Dan umumnya mayoritas Muslim awal di Nusantara mendiami daerah Pesisir.
“Kemungkinan daerah-daerah ini yang memiliki kemiripan nama itu dulu ada hubungan rapat,” terang Habib Ali bin Yahya, Ketua LKKN (Lembaga Kajian Khazanah Nusantara) Jakarta.
Saya mengunjungi masjid tua ini pada 29 Januari 2023. Syekh Muhammad Adnan, seorang ulama Pattani yang menemani saya mengatakan, masjid ini masih terpelihara arsitekturnya seperti awal dibangun.
“Dulu masjid ini sempat kosong tak digunakan. Berkat usaha para tokoh, masjid ini direnovasi dan digunakan,” tegasnya.
Letak masjid ini di Pusat Propinsi Pattani. Masjid diapit dua jalan raya yang tidak terlalu besar.
Di depan masjid terdapat sumur dan tempat wudhu yang juga masih asli. Sumur ini rupanya masih digunakan dengan timba dan talinya.
Masjid ini dibangun oleh Sultan Ismail Shah, seorang sultan pertama di Kesultanan Melayu Pattani pada 1514. “Sultan ini dulu beragama Budha kemudian diislamkan oleh Syekh Shofiyuddin Al Abbas, asal Yaman”, jelas Syekh Muhammad Adam.
Pendirian masjid ini atas petunjuk Syekh Shofiyuddin al Abbasi. Ia mengusulkan kepada sultan pertama Pattani itu mendirikan masjid dekat istana.
Masjid ini terbangun dari bahan batu bata. Lantai, halaman, tempat wudhu dan sumur juga dibangun dari batu bata.
Batu bata yang digunakan merupakan batu bata berukuran besar.

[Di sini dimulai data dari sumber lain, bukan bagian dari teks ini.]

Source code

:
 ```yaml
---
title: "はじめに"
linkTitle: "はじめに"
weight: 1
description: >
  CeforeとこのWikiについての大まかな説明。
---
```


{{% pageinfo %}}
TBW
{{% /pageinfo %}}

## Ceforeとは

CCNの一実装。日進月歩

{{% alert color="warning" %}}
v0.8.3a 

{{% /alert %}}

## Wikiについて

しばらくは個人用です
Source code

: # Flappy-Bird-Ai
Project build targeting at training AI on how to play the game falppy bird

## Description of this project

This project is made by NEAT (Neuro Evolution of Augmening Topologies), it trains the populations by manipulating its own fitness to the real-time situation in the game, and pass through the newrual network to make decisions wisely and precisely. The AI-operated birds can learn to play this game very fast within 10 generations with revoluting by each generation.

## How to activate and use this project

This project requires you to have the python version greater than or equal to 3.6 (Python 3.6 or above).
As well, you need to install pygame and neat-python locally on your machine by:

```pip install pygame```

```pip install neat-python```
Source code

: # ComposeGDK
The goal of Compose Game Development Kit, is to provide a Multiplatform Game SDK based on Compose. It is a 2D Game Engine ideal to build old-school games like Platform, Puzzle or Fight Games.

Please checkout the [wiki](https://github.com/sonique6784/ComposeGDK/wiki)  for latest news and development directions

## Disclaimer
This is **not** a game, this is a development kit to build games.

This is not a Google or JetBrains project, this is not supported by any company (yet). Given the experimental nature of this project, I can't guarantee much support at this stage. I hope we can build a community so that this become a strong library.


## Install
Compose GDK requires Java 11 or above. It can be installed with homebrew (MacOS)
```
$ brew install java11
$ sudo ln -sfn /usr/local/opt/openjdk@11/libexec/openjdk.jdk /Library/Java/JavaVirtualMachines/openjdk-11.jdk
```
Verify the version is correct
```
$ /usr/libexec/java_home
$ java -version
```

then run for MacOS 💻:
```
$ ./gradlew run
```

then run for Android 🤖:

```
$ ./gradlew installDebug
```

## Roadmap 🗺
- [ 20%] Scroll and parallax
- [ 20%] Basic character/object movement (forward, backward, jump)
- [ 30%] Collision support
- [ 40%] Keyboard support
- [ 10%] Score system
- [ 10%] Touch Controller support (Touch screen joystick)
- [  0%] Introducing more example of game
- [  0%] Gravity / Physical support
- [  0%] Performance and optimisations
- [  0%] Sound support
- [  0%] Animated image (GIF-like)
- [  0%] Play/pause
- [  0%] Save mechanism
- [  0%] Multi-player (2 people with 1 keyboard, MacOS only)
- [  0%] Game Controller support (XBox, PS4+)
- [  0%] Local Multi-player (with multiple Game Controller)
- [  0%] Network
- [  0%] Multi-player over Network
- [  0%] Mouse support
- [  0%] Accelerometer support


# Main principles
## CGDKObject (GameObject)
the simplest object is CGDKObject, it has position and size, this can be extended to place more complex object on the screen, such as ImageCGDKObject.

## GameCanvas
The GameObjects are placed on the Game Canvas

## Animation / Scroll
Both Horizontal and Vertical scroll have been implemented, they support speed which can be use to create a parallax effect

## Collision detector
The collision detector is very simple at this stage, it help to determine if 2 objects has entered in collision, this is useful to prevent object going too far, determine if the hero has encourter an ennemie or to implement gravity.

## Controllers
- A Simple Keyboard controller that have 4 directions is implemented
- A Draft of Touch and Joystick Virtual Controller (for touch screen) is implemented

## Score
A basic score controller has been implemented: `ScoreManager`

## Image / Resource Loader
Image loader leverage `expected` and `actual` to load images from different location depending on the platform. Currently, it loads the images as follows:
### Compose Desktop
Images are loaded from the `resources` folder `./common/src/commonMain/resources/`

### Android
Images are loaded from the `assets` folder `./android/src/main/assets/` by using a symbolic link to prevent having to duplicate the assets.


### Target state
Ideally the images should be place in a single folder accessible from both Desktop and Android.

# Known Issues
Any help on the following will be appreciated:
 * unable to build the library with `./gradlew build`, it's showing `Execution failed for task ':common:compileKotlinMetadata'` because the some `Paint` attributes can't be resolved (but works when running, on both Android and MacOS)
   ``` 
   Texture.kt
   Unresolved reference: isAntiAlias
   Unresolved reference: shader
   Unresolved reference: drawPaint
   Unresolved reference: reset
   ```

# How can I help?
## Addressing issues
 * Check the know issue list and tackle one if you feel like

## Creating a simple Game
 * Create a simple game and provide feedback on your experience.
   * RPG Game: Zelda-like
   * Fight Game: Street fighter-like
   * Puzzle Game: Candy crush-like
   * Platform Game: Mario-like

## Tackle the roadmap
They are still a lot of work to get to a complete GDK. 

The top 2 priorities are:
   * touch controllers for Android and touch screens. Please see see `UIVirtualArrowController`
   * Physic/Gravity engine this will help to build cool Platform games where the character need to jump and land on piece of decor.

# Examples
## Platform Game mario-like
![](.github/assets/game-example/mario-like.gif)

Sekilas dari bentuknya mirip batu bata zaman Majapahit. Sebagaimana bisa kita jumpai di bekas kotaraja Majapahit di Trowulan Jawa Timur.
Ketika sampai di Masjid Kersik, waktu sudah menjelang Ashar. Beberapa menit kemudian dikumandangkan adzan.
Jamaah sholat di masjid ini tidak banyak, hanya satu baris shaf yang isinya hanya lima orang. Saya diimami oleh Syekh Muhammad Adnan.
Masjid ini merupakan salah satu unsur penopang peradaban Islam di Pattani.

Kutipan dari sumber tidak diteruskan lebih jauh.